What Is the Role of Cytokines?

Meg Higa

Although there is some debate in exactly what type of chemical produced by the body constitutes a cytokine, there is general agreement among medical biochemists regarding their function. The primary role of cytokines includes regulation and communication. Cytokines are often produced by the body in reaction to conditions of imbalance, including illness and physical trauma, and is an attempt to marshal other parts of the body to help restore proper balance.

Cytokines may be produced by the body in response to physical trauma.
Cytokines may be produced by the body in response to physical trauma.

There is certainly agreement that cytokines are proteins. One primary role of cytokines is essentially regulatory, and in this regard, they bear a close functional resemblance to hormones. The latter, however, are secreted by specialized discreet glands, whereas cytokines are secreted by more generalized tissue spread throughout the body. These include cells of the immune system, so-called glial cells of the nervous system, and both the inner wall and outer wall cells that form and protect organs. Most hormones also have system-wide effects, whereas most cytokines have but one specific and purposeful effect.

Cytokines are believed to have a role in initiating some stages of fetal development.
Cytokines are believed to have a role in initiating some stages of fetal development.

Biochemists have identified and classified a large variety of compounds, each a unique regulator of specific body functions. A regulatory function is one of modulation, feedback and reaction either up or down to maintain proper healthy balance. One of the more important is the body’s immune system, and two of its major cytokines are interleukins and interferons. In the event of infection or trauma, these distress signals will flood the bloodstream. Some medical researchers define the role of cytokines as immunomodulating agents.

A key role of cytokines is also to chemically communicate with other remote cells of the body, signaling or triggering them to perform their respective functions, and to regulate their function. Most cytokines are target-specific; their protein is structured precisely to match the wall structure of the cell it is trying to signal. The converse is not necessarily true; different cytokines may target the same cell and trigger the same reaction. Cytokines are also believed to have a role in initiating some stages of fetal development.

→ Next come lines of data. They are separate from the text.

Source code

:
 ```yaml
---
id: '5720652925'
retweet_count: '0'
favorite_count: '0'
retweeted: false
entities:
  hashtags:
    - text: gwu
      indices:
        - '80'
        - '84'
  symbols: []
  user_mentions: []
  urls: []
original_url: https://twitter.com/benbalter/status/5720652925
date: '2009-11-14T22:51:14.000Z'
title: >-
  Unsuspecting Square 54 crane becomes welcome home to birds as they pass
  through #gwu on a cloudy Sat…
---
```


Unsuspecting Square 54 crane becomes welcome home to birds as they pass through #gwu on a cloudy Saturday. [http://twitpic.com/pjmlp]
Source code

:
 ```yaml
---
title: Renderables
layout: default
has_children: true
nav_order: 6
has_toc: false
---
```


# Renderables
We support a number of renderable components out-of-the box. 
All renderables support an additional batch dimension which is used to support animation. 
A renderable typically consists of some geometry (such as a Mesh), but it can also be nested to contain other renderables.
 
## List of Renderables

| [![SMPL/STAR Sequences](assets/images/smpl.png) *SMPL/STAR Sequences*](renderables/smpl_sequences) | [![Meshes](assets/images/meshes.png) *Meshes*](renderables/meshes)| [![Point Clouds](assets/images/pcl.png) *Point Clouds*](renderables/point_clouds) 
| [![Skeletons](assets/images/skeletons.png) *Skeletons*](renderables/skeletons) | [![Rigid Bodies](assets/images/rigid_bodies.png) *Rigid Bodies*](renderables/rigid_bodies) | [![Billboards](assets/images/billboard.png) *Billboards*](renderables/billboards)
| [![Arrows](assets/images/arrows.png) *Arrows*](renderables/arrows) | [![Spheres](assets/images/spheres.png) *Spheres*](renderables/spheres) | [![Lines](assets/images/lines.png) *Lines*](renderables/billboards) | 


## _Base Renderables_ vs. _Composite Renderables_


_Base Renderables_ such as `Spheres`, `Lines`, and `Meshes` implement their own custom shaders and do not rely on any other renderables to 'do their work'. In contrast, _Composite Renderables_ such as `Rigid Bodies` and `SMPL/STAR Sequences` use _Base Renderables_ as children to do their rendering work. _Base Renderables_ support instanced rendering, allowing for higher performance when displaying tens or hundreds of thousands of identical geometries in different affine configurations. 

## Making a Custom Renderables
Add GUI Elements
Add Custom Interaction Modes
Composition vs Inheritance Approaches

Typically, when these proteins find a match and latch on to their target, it causes the cell to alter its normal, stable functioning in some way. Usually, the instruction is simply to ramp up or suppress the cell’s metabolic rate, but the role of cytokines may also be to instruct remote cells to perform tasks beyond their normal bounds. Some appear to simply initiate a chain, or cascade, of cellular reactions. For example, a target cell may be told to produce another different cytokine, a sort of baton of cellular communication.

Among the most studied of the cytokines are the interleukins that primarily target and influence white blood cells, or leukocytes. They are produced by a benign but important type of white blood cell called T-helper cells, of which there are two different types, dubbed Th1 and Th2. One class of interleukins is responsible for the growth and proliferation of T-cells, the white blood cell which aggressively seeks to destroy invasive agents in the bloodstream as well as native body cells that have become abnormal, such as by viral infection or cancer. Another class of interleukins attracts yet another type of especially potent white blood cell called Natural Killer, or NK cells.